Distributed Systems Fallacies - The network is reliable - Fail

You are doing distributed computing failure will happen. The Cloud is not magical. There are frameworks and approaches we need embrace more to being more anti-fragile. Like having user experience degradation and failure contention. But even if we test for failure will be cases that our tests wont catch. We need just make sure we keep learning from failures but more distribution is not the answer - i MEAN having multiple cloud providers is actually more problems because this will require more integration work.

Your Data Center 

One thing some companies do(Often when they have BIG money and the expertise) it`s run your own data center. IF you do have the hardware and expertise you can go for it. You might have better availability because is just your stuff there but this dont make the task easy and IMHO you still gonna have failure and could be even worst them use AWS or AZURE.

Not being LOCKED by amazon is or Microsoft is great but carrying this task is not easy and most of IT companies cant do at the same level of expertise.

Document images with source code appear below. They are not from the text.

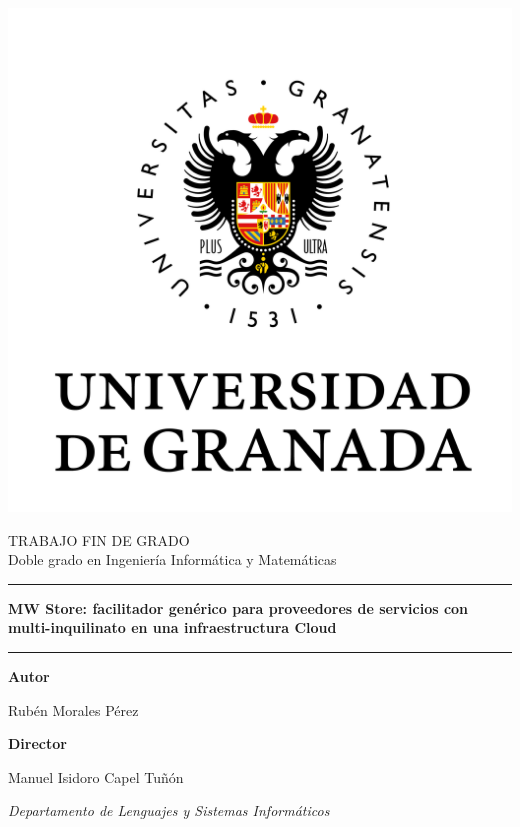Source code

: \documentclass[11pt,spanish]{article} %
\title{  } %
\author{ }
\date{ } %
\begin{document}
\begin{center}
  \includegraphics[scale=0.4]{img/logo_ugr.png}
\end{center}

\begin{center}
  \Large TRABAJO FIN DE GRADO\\ 
  \large Doble grado en Ingeniería Informática y Matemáticas
  \vspace{0.7cm}

  \hrule
  \vspace{0.2cm}
  \textbf{\LARGE MW Store: facilitador genérico para proveedores de servicios con multi-inquilinato en una infraestructura Cloud}
  \vspace{0.2cm}
  \hrule
  \vspace{2cm}
  
  \textbf{Autor}

  Rubén Morales Pérez

  \vspace{2cm}
  \textbf{Director}

  Manuel Isidoro Capel Tuñón

  \textit{Departamento de Lenguajes y Sistemas Informáticos}
\end{center}

\newpage

\ 
\thispagestyle{empty}
\end{document}
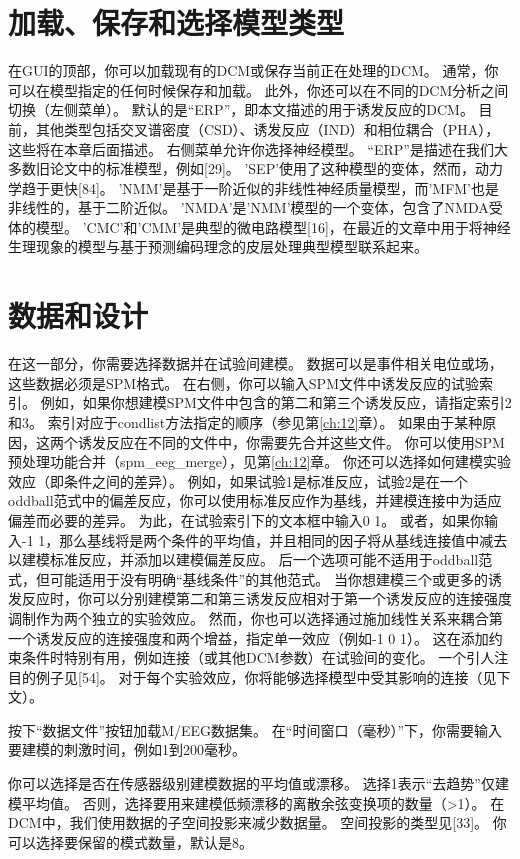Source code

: \section{加载、保存和选择模型类型}

在GUI的顶部，你可以加载现有的DCM或保存当前正在处理的DCM。
通常，你可以在模型指定的任何时候保存和加载。
此外，你还可以在不同的DCM分析之间切换（左侧菜单）。
默认的是“ERP”，即本文描述的用于诱发反应的DCM。
目前，其他类型包括交叉谱密度（CSD）、诱发反应（IND）和相位耦合（PHA），这些将在本章后面描述。
右侧菜单允许你选择神经模型。
“ERP”是描述在我们大多数旧论文中的标准模型，例如[29]。
'SEP'使用了这种模型的变体，然而，动力学趋于更快[84]。
'NMM'是基于一阶近似的非线性神经质量模型，而'MFM'也是非线性的，基于二阶近似。
'NMDA'是'NMM'模型的一个变体，包含了NMDA受体的模型。
'CMC'和'CMM'是典型的微电路模型[16]，在最近的文章中用于将神经生理现象的模型与基于预测编码理念的皮层处理典型模型联系起来。


\section{数据和设计}

在这一部分，你需要选择数据并在试验间建模。
数据可以是事件相关电位或场，这些数据必须是SPM格式。
在右侧，你可以输入SPM文件中诱发反应的试验索引。
例如，如果你想建模SPM文件中包含的第二和第三个诱发反应，请指定索引2和3。
索引对应于condlist方法指定的顺序（参见第\ref{ch:12}章）。
如果由于某种原因，这两个诱发反应在不同的文件中，你需要先合并这些文件。
你可以使用SPM预处理功能合并（spm\_eeg\_merge），见第\ref{ch:12}章。
你还可以选择如何建模实验效应（即条件之间的差异）。
例如，如果试验1是标准反应，试验2是在一个oddball范式中的偏差反应，你可以使用标准反应作为基线，并建模连接中为适应偏差而必要的差异。
为此，在试验索引下的文本框中输入0 1。
或者，如果你输入-1 1，那么基线将是两个条件的平均值，并且相同的因子将从基线连接值中减去以建模标准反应，并添加以建模偏差反应。
后一个选项可能不适用于oddball范式，但可能适用于没有明确“基线条件”的其他范式。
当你想建模三个或更多的诱发反应时，你可以分别建模第二和第三诱发反应相对于第一个诱发反应的连接强度调制作为两个独立的实验效应。
然而，你也可以选择通过施加线性关系来耦合第一个诱发反应的连接强度和两个增益，指定单一效应（例如-1 0 1）。
这在添加约束条件时特别有用，例如连接（或其他DCM参数）在试验间的变化。
一个引人注目的例子见[54]。
对于每个实验效应，你将能够选择模型中受其影响的连接（见下文）。

按下“数据文件”按钮加载M/EEG数据集。
在“时间窗口（毫秒）”下，你需要输入要建模的刺激时间，例如1到200毫秒。

你可以选择是否在传感器级别建模数据的平均值或漂移。
选择1表示“去趋势”仅建模平均值。
否则，选择要用来建模低频漂移的离散余弦变换项的数量（>1）。
在DCM中，我们使用数据的子空间投影来减少数据量。
空间投影的类型见[33]。
你可以选择要保留的模式数量，默认是8。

Multi-Region Architecture - COST / Complexity

Yes we need Multi-Region architecture - we need be able to work with the active-active pattern but to be clear this is not easy at all - this introduce lots of COSTS and COMPLEXITY not to mention LATENCY, REPLICATION ISSUES and this is not easy. Sometimes is necessary yes it is. Do we need for every business i dont think so, Do we gonna need more and more? Absolutely.  This is not a FREE LUNCH there some solution that deal with this better and still lots of extra engineering work.

Takes time to mature it and remember there are 3 other forces happen at some time. 1 is new features, 2 is new software updates and 3 is data migration all this things together on a multi-region arch creates lots and lots of headaches.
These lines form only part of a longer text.